Author Guidlines

1. The article must be scientific, either based on the empirical research or conceptual ideas. The content of the article have not published yet in any Journal, and should not be submitted simultaneously to another Journal. Article should not be part of fully one chapter of the theses or dissertation.

2. Article must be in the range between 15-20 pages, not including title, abstract, keywords, and bibliography

3. Article consisting of the various parts: i.e. title, the author s name(s) and affiliation(s), abstract (150-200 words), Keywords (maximum 5 words), introduction, description and analysis, conclusion, and bibliography.

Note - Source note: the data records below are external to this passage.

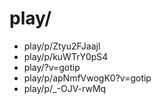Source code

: # play/

- play/p/Ztyu2FJaajl
- play/p/kuWTrY0pS4
- play/?v=gotip
- play/p/apNmfVwogK0?v=gotip
- play/p/_-OJV-rwMq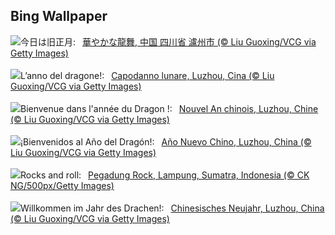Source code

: ## Bing Wallpaper
![](https://www.bing.com/th?id=OHR.ChinaDragon_JA-JP6088029412_UHD.jpg&w=1000)今日は旧正月:&nbsp;&ensp;[華やかな龍舞, 中国 四川省 瀘州市 (© Liu Guoxing/VCG via Getty Images)](https://www.bing.com/th?id=OHR.ChinaDragon_JA-JP6088029412_UHD.jpg)
<br><br/>
![](https://www.bing.com/th?id=OHR.ChinaDragon_IT-IT5937378207_UHD.jpg&w=1000)L’anno del dragone!:&nbsp;&ensp;[Capodanno lunare, Luzhou, Cina (© Liu Guoxing/VCG via Getty Images)](https://www.bing.com/th?id=OHR.ChinaDragon_IT-IT5937378207_UHD.jpg)
<br><br/>
![](https://www.bing.com/th?id=OHR.ChinaDragon_FR-FR1214192528_UHD.jpg&w=1000)Bienvenue dans l'année du Dragon !:&nbsp;&ensp;[Nouvel An chinois, Luzhou, Chine (© Liu Guoxing/VCG via Getty Images)](https://www.bing.com/th?id=OHR.ChinaDragon_FR-FR1214192528_UHD.jpg)
<br><br/>
![](https://www.bing.com/th?id=OHR.ChinaDragon_ES-ES6591533646_UHD.jpg&w=1000)¡Bienvenidos al Año del Dragón!:&nbsp;&ensp;[Año Nuevo Chino, Luzhou, China (© Liu Guoxing/VCG via Getty Images)](https://www.bing.com/th?id=OHR.ChinaDragon_ES-ES6591533646_UHD.jpg)
<br><br/>
![](https://www.bing.com/th?id=OHR.PegadungRocks_EN-GB6159819116_UHD.jpg&w=1000)Rocks and roll:&nbsp;&ensp;[Pegadung Rock, Lampung, Sumatra, Indonesia (© CK NG/500px/Getty Images)](https://www.bing.com/th?id=OHR.PegadungRocks_EN-GB6159819116_UHD.jpg)
<br><br/>
![](https://www.bing.com/th?id=OHR.ChinaDragon_DE-DE3426075443_UHD.jpg&w=1000)Willkommen im Jahr des Drachen!:&nbsp;&ensp;[Chinesisches Neujahr, Luzhou, China (© Liu Guoxing/VCG via Getty Images)](https://www.bing.com/th?id=OHR.ChinaDragon_DE-DE3426075443_UHD.jpg)
<br><br/>

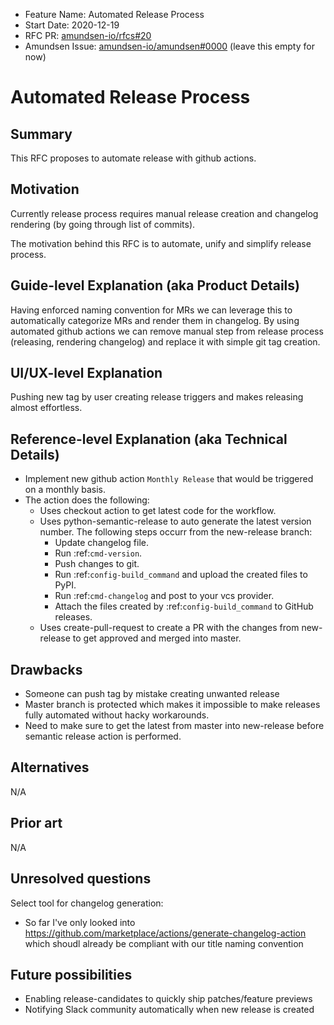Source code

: - Feature Name: Automated Release Process
- Start Date: 2020-12-19
- RFC PR: [amundsen-io/rfcs#20](https://github.com/amundsen-io/rfcs/pull/20)
- Amundsen Issue: [amundsen-io/amundsen#0000](https://github.com/amundsen-io/amundsen/issues/0000) (leave this empty for now)

# Automated Release Process

## Summary

This RFC proposes to automate release with github actions.

## Motivation

Currently release process requires manual release creation and changelog rendering (by going through list of commits).

The motivation behind this RFC is to automate, unify and simplify release process.

## Guide-level Explanation (aka Product Details)

Having enforced naming convention for MRs we can leverage this to automatically categorize MRs and render them in
changelog. By using automated github actions we can remove manual step from release process (releasing, rendering changelog)
and replace it with simple git tag creation.

## UI/UX-level Explanation

Pushing new tag by user creating release triggers and makes releasing almost effortless.

## Reference-level Explanation (aka Technical Details)

- Implement new github action `Monthly Release` that would be triggered on a monthly basis.
- The action does the following:
  - Uses checkout action to get latest code for the workflow.
  - Uses python-semantic-release to auto generate the latest version number. The following steps occurr from the new-release branch:
    - Update changelog file.
    - Run :ref:`cmd-version`.
    - Push changes to git.
    - Run :ref:`config-build_command` and upload the created files to PyPI.
    - Run :ref:`cmd-changelog` and post to your vcs provider.
    - Attach the files created by :ref:`config-build_command` to GitHub releases.
  - Uses create-pull-request to create a PR with the changes from new-release to get approved and merged into master.

## Drawbacks

- Someone can push tag by mistake creating unwanted release
- Master branch is protected which makes it impossible to make releases fully automated without hacky workarounds.
- Need to make sure to get the latest from master into new-release before semantic release action is performed.

## Alternatives

N/A

## Prior art

N/A

## Unresolved questions

Select tool for changelog generation:

- So far I've only looked into https://github.com/marketplace/actions/generate-changelog-action which shoudl already be compliant with our title naming convention

## Future possibilities

- Enabling release-candidates to quickly ship patches/feature previews
- Notifying Slack community automatically when new release is created
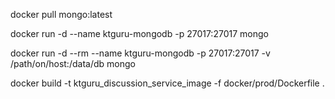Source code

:<!-- # Pull latest mongodb image -->

docker pull mongo:latest

<!-- # Run MongoDB image as a container -->

docker run -d --name ktguru-mongodb -p 27017:27017 mongo

docker run -d --rm --name ktguru-mongodb -p 27017:27017 -v /path/on/host:/data/db mongo

<!-- build image -->

docker build -t ktguru_discussion_service_image -f docker/prod/Dockerfile .

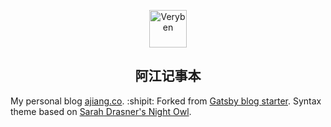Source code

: <p align="center">
  <a href="https://ajiang.co">
    <img alt="Veryben" src="https://ajiang.co/icons/icon-144x144.png" width="60" />
  </a>
</p>
<h2 align="center">
  阿江记事本
</h2>

My personal blog [ajiang.co](https://ajiang.co/). :shipit: Forked from [Gatsby blog starter](https://github.com/gatsbyjs/gatsby-starter-blog). Syntax theme based on [Sarah Drasner's Night Owl](https://github.com/sdras/night-owl-vscode-theme/).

  • Title should not be more than 15 words
  • Author s name(s) should be written in the full name without academic title (degree), and completed with institutional affiliation(s) as well as corresponding address (e-mail address).
  • Abstract consisting of the discourses of the discipline area; the aims of article; methodology (if any); research finding; and contribution to the discipline of areas study. Abstract should be written in English.
  • Introduction consisting of the literature review (would be better if the research finding is not latest than ten years) and novelty of the article; scope and limitation of the problem discussed; and the main argumentation of the article.
  • Discussion or description and analysis consisting of reasoning process of the article s main argumentation.
  • Conclusion should be consisting of answering research problem, based on the theoretical significance/conceptual construction
  • All of the bibliography used should be written properly

4.Citation s style used is the Chicago Manual Citation Style 16th, and should be written in the model of body note (author(s), year, and page(s)), following to these below examples:
a.Book
In the bibliography:
Tagliacozzo, Eric. 2013. The Longest Journey: Southeast Asian and the Pilgrimage to Mecca. New York: Oxford University Press.

In the citation:
(Tagliacozzo 2013)

b.Edited book(s)
In the bibliography:
Pranowo, M. Bambang. 2006. Perkembangan Islam di Jawa. In Menjadi Indonesia 13 Abad Eksistensi Islam di Bumi Nusantara, Komaruddin Hidayat dan Ahmad Gaus AF, eds. Jakarta: Mizan dan Yayasan Festival Istiqlal.

In the citation:
(Pranowo 2006)

c.E-book(s)
In the bibliography:
Sukanta, Putu Oka, ed. 2014. Breaking the Silence: Survivors Speak about 1965-66 Violence in Indonesia (translated by Jemma Purdey). Clayton: Monash University Publishing. Diakses dari http://books.publishing.monash.edu/apps/bookworm/view/Breaking+the+Silence%3A+ Survivors+Speak+about+1965%E2%80%9366+Violence+in+Indonesia/183/OEBPS/cop. htm, tanggal 31 Maret 2016.

In the citation:
(Sukanta 2014)

d.Article of the Journal
a.Printing Journal
In the bibliography:
Reid, Anthony. 2016. Religious Pluralism or Conformity in Southeast Asia s Cultural Legacy. Studia Islamika 22, 3: 1-22

In the citation:
(Reid 2016)

b.E-Journal
In the bibliography:
Crouch, Melissa. 2016. Constitutionalism, Islam and the Practice of Religious Deference: the Case of the Indonesian Constitutional Court. Australian Journal of Asian Law 16, 2: 1-15. http://papers.ssrn.com/sol3/papers.cfm?abstract_id=2744394 diakses 31 Maret 2016.

In the citation:
(Crouch 2016)

5. In writing the citation s would be better and suggested to use software of citation manager, like Mendeley, Zotero, End-Note, Ref-Works, Bib-Text, and so forth, with following standard of Chicago Manual Citation Style 16th
6. Arabic transliteration standard used International Journal of Middle Eastern Studies. For detailed transliteration could be seen at http://ijmes.chass.ncsu.edu/docs/TransChart.pdf
7. Article must be free from plagiarism; through attached evidence (screenshot) that article has been verified through anti-plagiarism software, but not limited to the plagiarism checker (plagramme.com).